§ **Work item**
Take each line from the entries that holds "grow" and copy it out.

━━━━━━━━━━━━━━━━

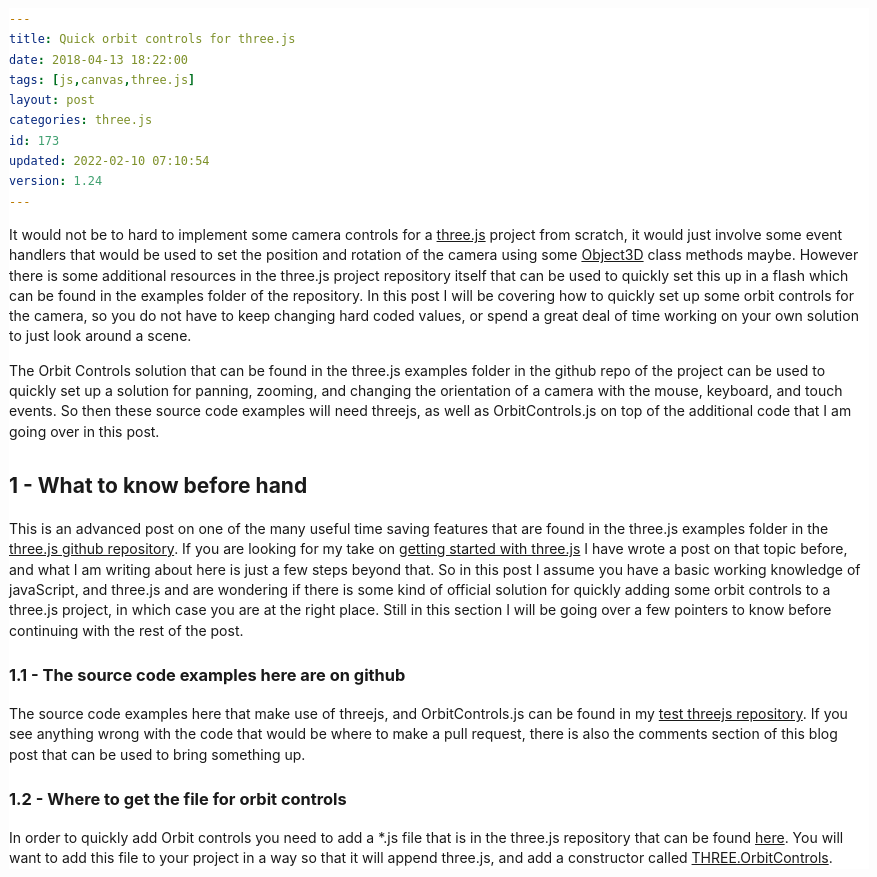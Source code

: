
 ```yaml
---
title: Quick orbit controls for three.js
date: 2018-04-13 18:22:00
tags: [js,canvas,three.js]
layout: post
categories: three.js
id: 173
updated: 2022-02-10 07:10:54
version: 1.24
---
```


It would not be to hard to implement some camera controls for a [three.js](https://threejs.org/) project from scratch, it would just involve some event handlers that would be used to set the position and rotation of the camera using some [Object3D](https://threejs.org/docs/#api/core/Object3D) class methods maybe. However there is some additional resources in the three.js project repository itself that can be used to quickly set this up in a flash which can be found in the examples folder of the repository. In this post I will be covering how to quickly set up some orbit controls for the camera, so you do not have to keep changing hard coded values, or spend a great deal of time working on your own solution to just look around a scene.

The Orbit Controls solution that can be found in the three.js examples folder in the github repo of the project can be used to quickly set up a solution for panning, zooming, and changing the orientation of a camera with the mouse, keyboard, and touch events. So then these source code examples will need threejs, as well as OrbitControls.js on top of the additional code that I am going over in this post.



## 1 - What to know before hand

This is an advanced post on one of the many useful time saving features that are found in the three.js examples folder in the [three.js github repository](https://github.com/mrdoob/three.js/tree/r125). If you are looking for my take on [getting started with three.js](/2018/04/04/threejs-getting-started/) I have wrote a post on that topic before, and what I am writing about here is just a few steps beyond that. So in this post I assume you have a basic working knowledge of javaScript, and three.js and are wondering if there is some kind of official solution for quickly adding some orbit controls to a three.js project, in which case you are at the right place. Still in this section I will be going over a few pointers to know before continuing with the rest of the post.

### 1.1 - The source code examples here are on github

The source code examples here that make use of threejs, and OrbitControls.js can be found in my [test threejs repository](https://github.com/dustinpfister/test_threejs/tree/master/views/forpost/threejs-orbit-controls). If you see anything wrong with the code that would be where to make a pull request, there is also the comments section of this blog post that can be used to bring something up.

### 1.2 - Where to get the file for orbit controls

In order to quickly add Orbit controls you need to add a \*.js file that is in the three.js repository that can be found [here](https://github.com/mrdoob/three.js/blob/r125/examples/js/controls/OrbitControls.js). You will want to add this file to your project in a way so that it will append three.js, and add a constructor called [THREE.OrbitControls](https://threejs.org/docs/#examples/controls/OrbitControls).
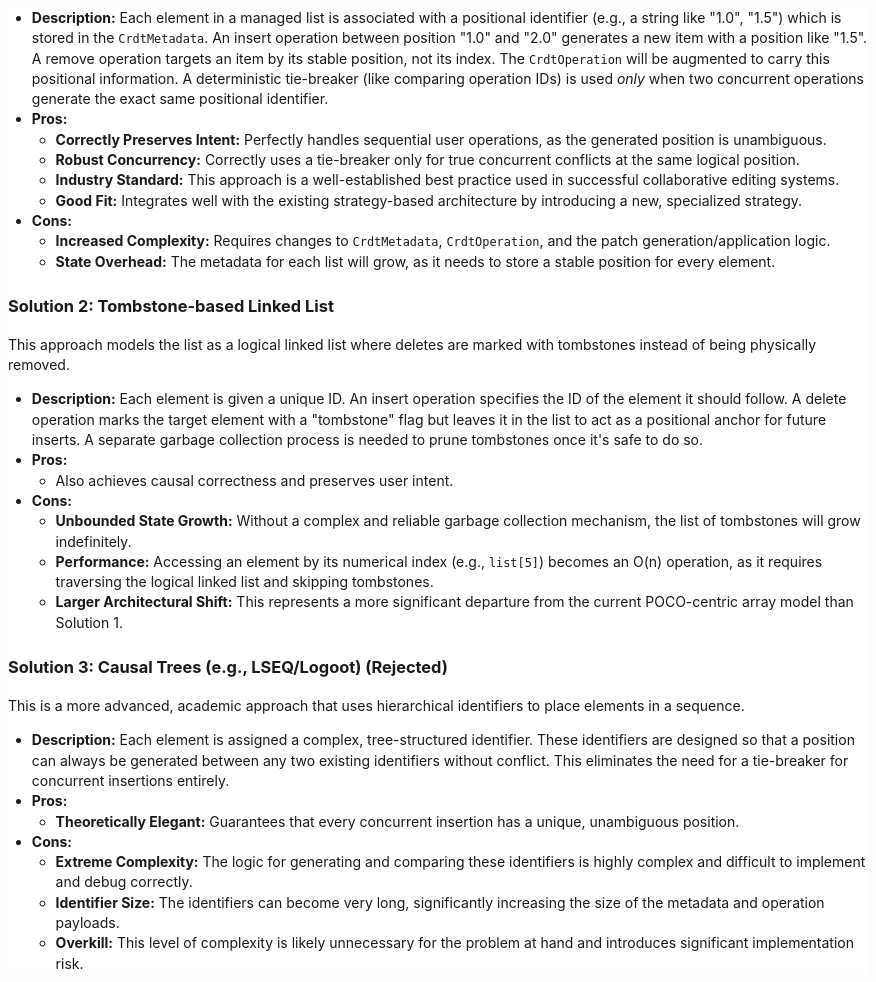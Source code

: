 *   **Description:** Each element in a managed list is associated with a positional identifier (e.g., a string like "1.0", "1.5") which is stored in the `CrdtMetadata`. An insert operation between position "1.0" and "2.0" generates a new item with a position like "1.5". A remove operation targets an item by its stable position, not its index. The `CrdtOperation` will be augmented to carry this positional information. A deterministic tie-breaker (like comparing operation IDs) is used *only* when two concurrent operations generate the exact same positional identifier.
*   **Pros:**
    *   **Correctly Preserves Intent:** Perfectly handles sequential user operations, as the generated position is unambiguous.
    *   **Robust Concurrency:** Correctly uses a tie-breaker only for true concurrent conflicts at the same logical position.
    *   **Industry Standard:** This approach is a well-established best practice used in successful collaborative editing systems.
    *   **Good Fit:** Integrates well with the existing strategy-based architecture by introducing a new, specialized strategy.
*   **Cons:**
    *   **Increased Complexity:** Requires changes to `CrdtMetadata`, `CrdtOperation`, and the patch generation/application logic.
    *   **State Overhead:** The metadata for each list will grow, as it needs to store a stable position for every element.

### Solution 2: Tombstone-based Linked List

This approach models the list as a logical linked list where deletes are marked with tombstones instead of being physically removed.

*   **Description:** Each element is given a unique ID. An insert operation specifies the ID of the element it should follow. A delete operation marks the target element with a "tombstone" flag but leaves it in the list to act as a positional anchor for future inserts. A separate garbage collection process is needed to prune tombstones once it's safe to do so.
*   **Pros:**
    *   Also achieves causal correctness and preserves user intent.
*   **Cons:**
    *   **Unbounded State Growth:** Without a complex and reliable garbage collection mechanism, the list of tombstones will grow indefinitely.
    *   **Performance:** Accessing an element by its numerical index (e.g., `list[5]`) becomes an O(n) operation, as it requires traversing the logical linked list and skipping tombstones.
    *   **Larger Architectural Shift:** This represents a more significant departure from the current POCO-centric array model than Solution 1.

### Solution 3: Causal Trees (e.g., LSEQ/Logoot) (Rejected)

This is a more advanced, academic approach that uses hierarchical identifiers to place elements in a sequence.

*   **Description:** Each element is assigned a complex, tree-structured identifier. These identifiers are designed so that a position can always be generated between any two existing identifiers without conflict. This eliminates the need for a tie-breaker for concurrent insertions entirely.
*   **Pros:**
    *   **Theoretically Elegant:** Guarantees that every concurrent insertion has a unique, unambiguous position.
*   **Cons:**
    *   **Extreme Complexity:** The logic for generating and comparing these identifiers is highly complex and difficult to implement and debug correctly.
    *   **Identifier Size:** The identifiers can become very long, significantly increasing the size of the metadata and operation payloads.
    *   **Overkill:** This level of complexity is likely unnecessary for the problem at hand and introduces significant implementation risk.

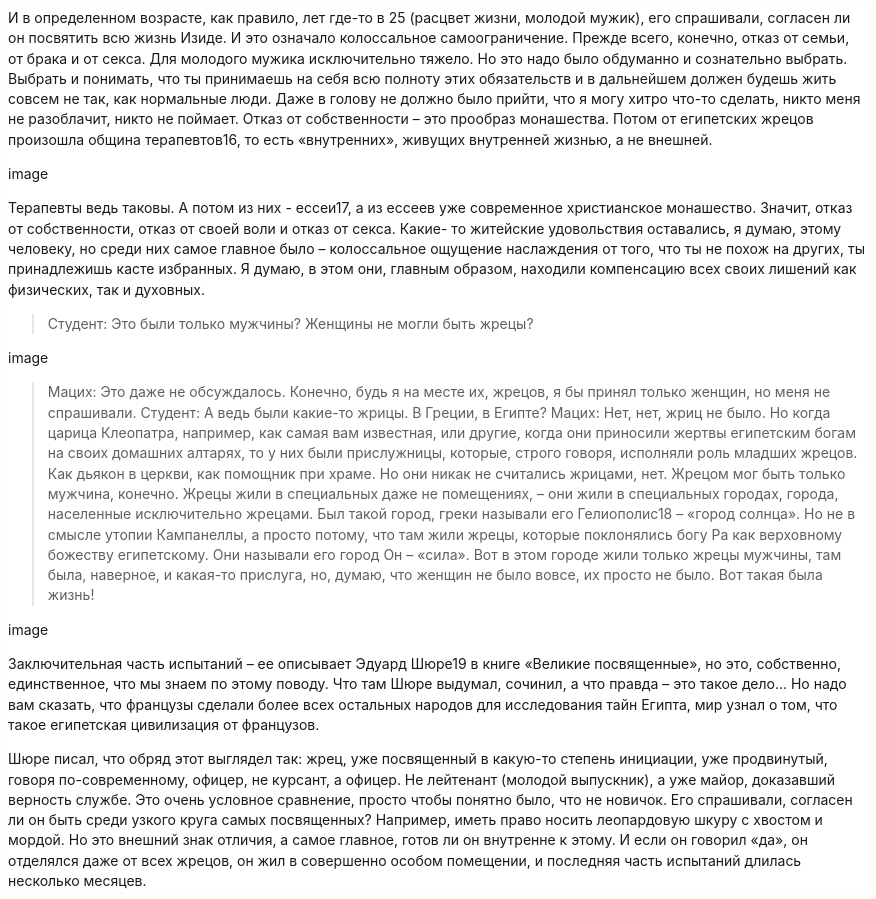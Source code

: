 И в определенном возрасте, как правило, лет где-то в 25 (расцвет жизни, молодой мужик), его спрашивали, согласен ли он посвятить всю жизнь Изиде. И это означало колоссальное самоограничение. Прежде всего, конечно, отказ от семьи, от брака и от секса. Для молодого мужика исключительно тяжело. Но это надо было обдуманно и сознательно выбрать. Выбрать и понимать, что ты принимаешь на себя всю полноту этих обязательств и в дальнейшем должен будешь жить совсем не так, как нормальные люди. Даже в голову не должно было прийти, что я могу хитро что-то сделать, никто меня не разоблачит, никто не поймает. Отказ от собственности – это прообраз монашества. Потом от египетских жрецов произошла община терапевтов16, то есть «внутренних», живущих внутренней жизнью, а не внешней.



image



Терапевты ведь таковы. А потом из них - ессеи17, а из ессеев уже современное христианское монашество. Значит, отказ от собственности, отказ от своей воли и отказ от секса. Какие- то житейские удовольствия оставались, я думаю, этому человеку, но среди них самое главное было – колоссальное ощущение наслаждения от того, что ты не похож на других, ты принадлежишь касте избранных. Я думаю, в этом они, главным образом, находили компенсацию всех своих лишений как физических, так и духовных.

> Студент: Это были только мужчины? Женщины не могли быть жрецы?


image



> Мацих: Это даже не обсуждалось. Конечно, будь я на месте их, жрецов, я бы принял только женщин, но меня не спрашивали.
> Студент: А ведь были какие-то жрицы. В Греции, в Египте?
> Мацих: Нет, нет, жриц не было. Но когда царица Клеопатра, например, как самая вам известная, или другие, когда они приносили жертвы египетским богам на своих домашних алтарях, то у них были прислужницы, которые, строго говоря, исполняли роль младших жрецов. Как дьякон в церкви, как помощник при храме. Но они никак не считались жрицами, нет. Жрецом мог быть только мужчина, конечно.
Жрецы жили в специальных даже не помещениях, – они жили в специальных городах, города, населенные исключительно жрецами. Был такой город, греки называли его Гелиополис18 – «город солнца». Но не в смысле утопии Кампанеллы, а просто потому, что там жили жрецы, которые поклонялись богу Ра как верховному божеству египетскому. Они называли его город Он – «сила». Вот в этом городе жили только жрецы мужчины, там была, наверное, и какая-то прислуга, но, думаю, что женщин не было вовсе, их просто не было. Вот такая была жизнь!



image



Заключительная часть испытаний – ее описывает Эдуард Шюре19 в книге «Великие посвященные», но это, собственно, единственное, что мы знаем по этому поводу. Что там Шюре выдумал, сочинил, а что правда – это такое дело... Но надо вам сказать, что французы сделали более всех остальных народов для исследования тайн Египта, мир узнал о том, что такое египетская цивилизация от французов.

Шюре писал, что обряд этот выглядел так: жрец, уже посвященный в какую-то степень инициации, уже продвинутый, говоря по-современному, офицер, не курсант, а офицер. Не лейтенант (молодой выпускник), а уже майор, доказавший верность службе. Это очень условное сравнение, просто чтобы понятно было, что не новичок. Его спрашивали, согласен ли он быть среди узкого круга самых посвященных? Например, иметь право носить леопардовую шкуру с хвостом и мордой. Но это внешний знак отличия, а самое главное, готов ли он внутренне к этому. И если он говорил «да», он отделялся даже от всех жрецов, он жил в совершенно особом помещении, и последняя часть испытаний длилась несколько месяцев.
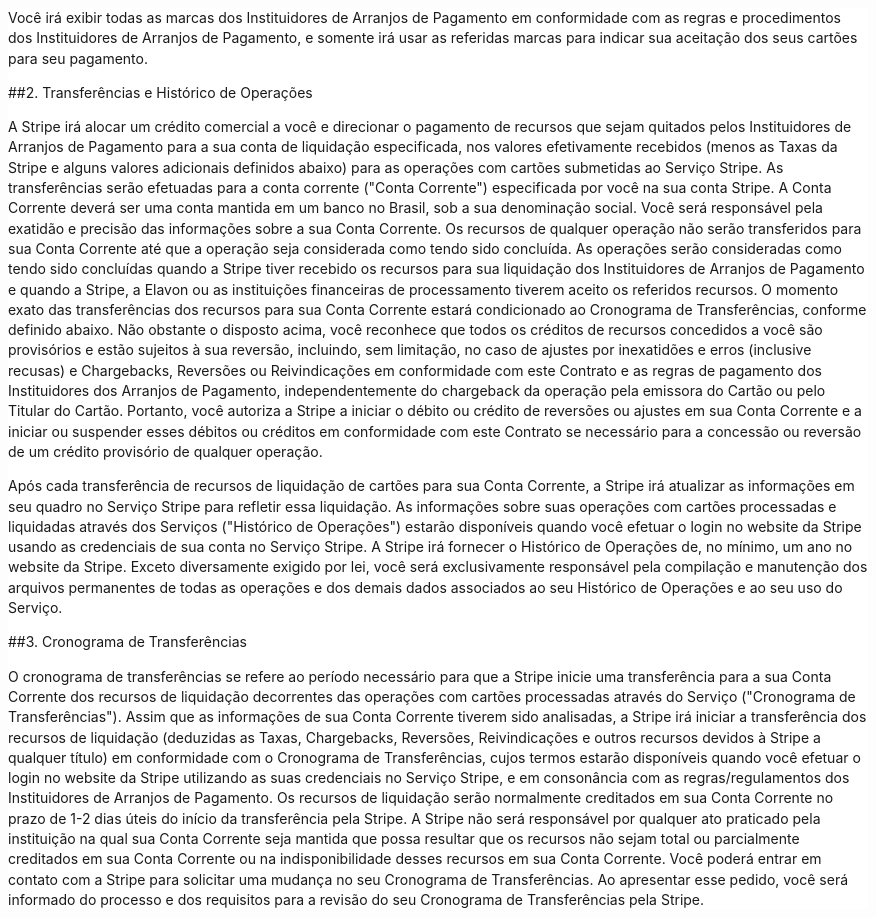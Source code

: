 Você irá exibir todas as marcas dos Instituidores de Arranjos de Pagamento em conformidade com as regras e procedimentos dos Instituidores de Arranjos de Pagamento, e somente irá usar as referidas marcas para indicar sua aceitação dos seus cartões para seu pagamento.

##2. Transferências e Histórico de Operações

A Stripe irá alocar um crédito comercial a você e direcionar o pagamento de recursos que sejam quitados pelos Instituidores de Arranjos de Pagamento para a sua conta de liquidação especificada, nos valores efetivamente recebidos (menos as Taxas da Stripe e alguns valores adicionais definidos abaixo) para as operações com cartões submetidas ao Serviço Stripe. As transferências serão efetuadas para a conta corrente ("Conta Corrente") especificada por você na sua conta Stripe. A Conta Corrente deverá ser uma conta mantida em um banco no Brasil, sob a sua denominação social. Você será responsável pela exatidão e precisão das informações sobre a sua Conta Corrente. Os recursos de qualquer operação não serão transferidos para sua Conta Corrente até que a operação seja considerada como tendo sido concluída. As operações serão consideradas como tendo sido concluídas quando a Stripe tiver recebido os recursos para sua liquidação dos Instituidores de Arranjos de Pagamento e quando a Stripe, a Elavon ou as instituições financeiras de processamento tiverem aceito os referidos recursos. O momento exato das transferências dos recursos para sua Conta Corrente estará condicionado ao Cronograma de Transferências, conforme definido abaixo. Não obstante o disposto acima, você reconhece que todos os créditos de recursos concedidos a você são provisórios e estão sujeitos à sua reversão, incluindo, sem limitação, no caso de ajustes por inexatidões e erros (inclusive recusas) e Chargebacks, Reversões ou Reivindicações em conformidade com este Contrato e as regras de pagamento dos Instituidores dos Arranjos de Pagamento, independentemente do chargeback da operação pela emissora do Cartão ou pelo Titular do Cartão. Portanto, você autoriza a Stripe a iniciar o débito ou crédito de reversões ou ajustes em sua Conta Corrente e a iniciar ou suspender esses débitos ou créditos em conformidade com este Contrato se necessário para a concessão ou reversão de um crédito provisório de qualquer operação.

Após cada transferência de recursos de liquidação de cartões para sua Conta Corrente, a Stripe irá atualizar as informações em seu quadro no Serviço Stripe para refletir essa liquidação. As informações sobre suas operações com cartões processadas e liquidadas através dos Serviços ("Histórico de Operações") estarão disponíveis quando você efetuar o login no website da Stripe usando as credenciais de sua conta no Serviço Stripe. A Stripe irá fornecer o Histórico de Operações de, no mínimo, um ano no website da Stripe. Exceto diversamente exigido por lei, você será exclusivamente responsável pela compilação e manutenção dos arquivos permanentes de todas as operações e dos demais dados associados ao seu Histórico de Operações e ao seu uso do Serviço.

##3. Cronograma de Transferências

O cronograma de transferências se refere ao período necessário para que a Stripe inicie uma transferência para a sua Conta Corrente dos recursos de liquidação decorrentes das operações com cartões processadas através do Serviço ("Cronograma de Transferências"). Assim que as informações de sua Conta Corrente tiverem sido analisadas, a Stripe irá iniciar a transferência dos recursos de liquidação (deduzidas as Taxas, Chargebacks, Reversões, Reivindicações e outros recursos devidos à Stripe a qualquer título) em conformidade com o Cronograma de Transferências, cujos termos estarão disponíveis quando você efetuar o login no website da Stripe utilizando as suas credenciais no Serviço Stripe, e em consonância com as regras/regulamentos dos Instituidores de Arranjos de Pagamento. Os recursos de liquidação serão normalmente creditados em sua Conta Corrente no prazo de 1-2 dias úteis do início da transferência pela Stripe. A Stripe não será responsável por qualquer ato praticado pela instituição na qual sua Conta Corrente seja mantida que possa resultar que os recursos não sejam total ou parcialmente creditados em sua Conta Corrente ou na indisponibilidade desses recursos em sua Conta Corrente. Você poderá entrar em contato com a Stripe para solicitar uma mudança no seu Cronograma de Transferências. Ao apresentar esse pedido, você será informado do processo e dos requisitos para a revisão do seu Cronograma de Transferências pela Stripe.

━━━━━━━━━━━━━━━━

§ **Written answer**
    *   **State Overhead:** The metadata for each list will grow, as it needs to store a stable position for every element.
    *   **Unbounded State Growth:** Without a complex and reliable garbage collection mechanism, the list of tombstones will grow indefinitely.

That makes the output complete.